Jason Kenney’s Year Of Attack, This helped Alberta how? by Jeremy Klazus, Dec 21, 2019, The Sprawl

Alberta Premier Jason Kenney spent 2019 like he’s spent much of his political career: on the attack.

In October, with its first budget, the UCP began its long-expected assault on the public sector, with cuts to universities and education at the same time big businesses got a corporate tax cut. Public sector unions are bracing for thousands of job cuts in the coming years, mostly in health care.

Kenney campaigned on three words: jobs, economy, pipelines. The NDP caused Alberta’s economic woes, he said. The UCP would fix them.

It has yet to happen, and critics on both the left and the right agree it likely won’t. [It was obvious before the election, from watching Mr.

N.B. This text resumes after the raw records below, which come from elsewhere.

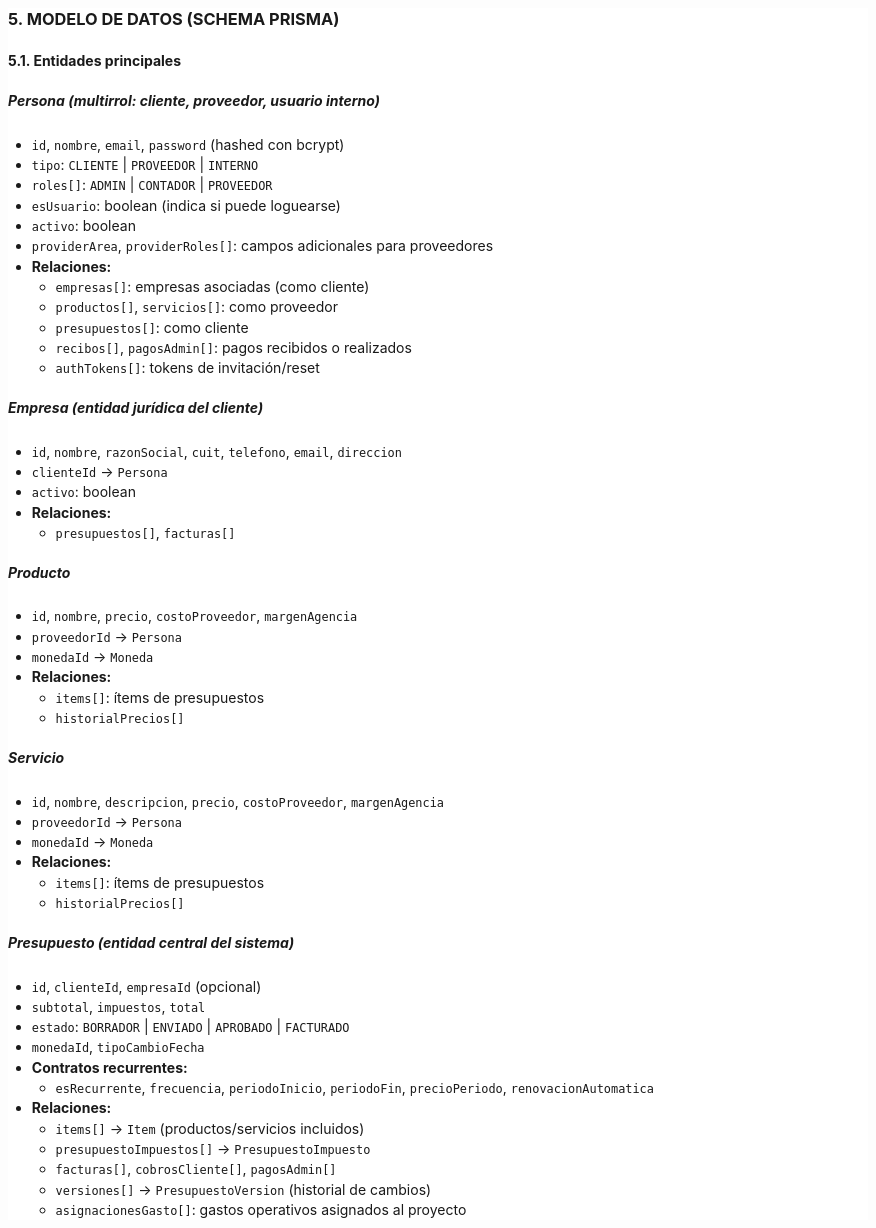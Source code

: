 
### 5. MODELO DE DATOS (SCHEMA PRISMA)

#### **5.1. Entidades principales**

##### **Persona** (multirrol: cliente, proveedor, usuario interno)
- `id`, `nombre`, `email`, `password` (hashed con bcrypt)
- `tipo`: `CLIENTE` | `PROVEEDOR` | `INTERNO`
- `roles[]`: `ADMIN` | `CONTADOR` | `PROVEEDOR`
- `esUsuario`: boolean (indica si puede loguearse)
- `activo`: boolean
- `providerArea`, `providerRoles[]`: campos adicionales para proveedores
- **Relaciones:**
  - `empresas[]`: empresas asociadas (como cliente)
  - `productos[]`, `servicios[]`: como proveedor
  - `presupuestos[]`: como cliente
  - `recibos[]`, `pagosAdmin[]`: pagos recibidos o realizados
  - `authTokens[]`: tokens de invitación/reset

##### **Empresa** (entidad jurídica del cliente)
- `id`, `nombre`, `razonSocial`, `cuit`, `telefono`, `email`, `direccion`
- `clienteId` → `Persona`
- `activo`: boolean
- **Relaciones:**
  - `presupuestos[]`, `facturas[]`

##### **Producto**
- `id`, `nombre`, `precio`, `costoProveedor`, `margenAgencia`
- `proveedorId` → `Persona`
- `monedaId` → `Moneda`
- **Relaciones:**
  - `items[]`: ítems de presupuestos
  - `historialPrecios[]`

##### **Servicio**
- `id`, `nombre`, `descripcion`, `precio`, `costoProveedor`, `margenAgencia`
- `proveedorId` → `Persona`
- `monedaId` → `Moneda`
- **Relaciones:**
  - `items[]`: ítems de presupuestos
  - `historialPrecios[]`

##### **Presupuesto** (entidad central del sistema)
- `id`, `clienteId`, `empresaId` (opcional)
- `subtotal`, `impuestos`, `total`
- `estado`: `BORRADOR` | `ENVIADO` | `APROBADO` | `FACTURADO`
- `monedaId`, `tipoCambioFecha`
- **Contratos recurrentes:**
  - `esRecurrente`, `frecuencia`, `periodoInicio`, `periodoFin`, `precioPeriodo`, `renovacionAutomatica`
- **Relaciones:**
  - `items[]` → `Item` (productos/servicios incluidos)
  - `presupuestoImpuestos[]` → `PresupuestoImpuesto`
  - `facturas[]`, `cobrosCliente[]`, `pagosAdmin[]`
  - `versiones[]` → `PresupuestoVersion` (historial de cambios)
  - `asignacionesGasto[]`: gastos operativos asignados al proyecto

Kenney screw up non-stop in federal politics, that the UCP were going to do a lot of damage to Alberta and her people, fast, and fail to fulfill Kenney’s promises.]

“I would characterize this era as a kind of massive fraud that’s being perpetuated on the people of Alberta,” said Alvin Finkel, a historian who has written at length about Alberta’s political past.

“You have a government that was essentially elected to fight the federal government, and the world, to try and preserve the oil and gas industry—which is not going to last.”

“The world is going in another direction.”

Alberta risks being left behind as its new government jabs everyone from tech startups to organizers of the X-Games in the eye. Under Kenney, Alberta is doubling down, a changing world be damned.

‘Enemies of the state’ [Nothing new with Kenney’s War Room. Refer below]

Since becoming premier, Kenney has directly attacked his critics in ways both casual and formal, casting them as un-Albertan. [Nothing new in what Kenney is doing. He’s copying Steve Harper, McCarthy etc. All Tory gov’ts do what Kenney’s doing and they are not creative about it, they kopykopykopy, like a bevy of monkeys.] In 2019, Kenney launched two official efforts to quell dissent: an inquiry into funding of organizations that are critical of Alberta’s oil industry, and a state “war room,” posing as a newsroom, that purports to “tell the truth” about Canadian fossil fuels.

But Kenney’s propagandists don’t even tell the truth about themselves. As the Globe and Mail revealed this week, staff at the Canadian Energy Centre have been conducting interviews posing as news reporters, obscuring their true function as Kenney’s PR machine.

And while the $30-million war room has been embroiled in a comical scandal over its logo, the threats to democracy and freedom of expression in Alberta are less funny.

“There’s a clear McCarthyism in what this government is doing,” said Finkel, referring to the 1950s-era U.S. senator, Joe McCarthy, who villainized countless Americans by branding them as communist traitors.

“I think the Canadian Charter of Rights and Freedoms is being attacked.” [Criminals have charter rights and judges are ruling that corporations do, but not Canadians harmed by the oil and gas industry and it’s enabler, Charter violating AER.]

Numerous organizations, including Amnesty International and the Edmonton-based Muttart Foundation, have sounded similar alarms, warning that the Kenney government’s actions are threatening democracy.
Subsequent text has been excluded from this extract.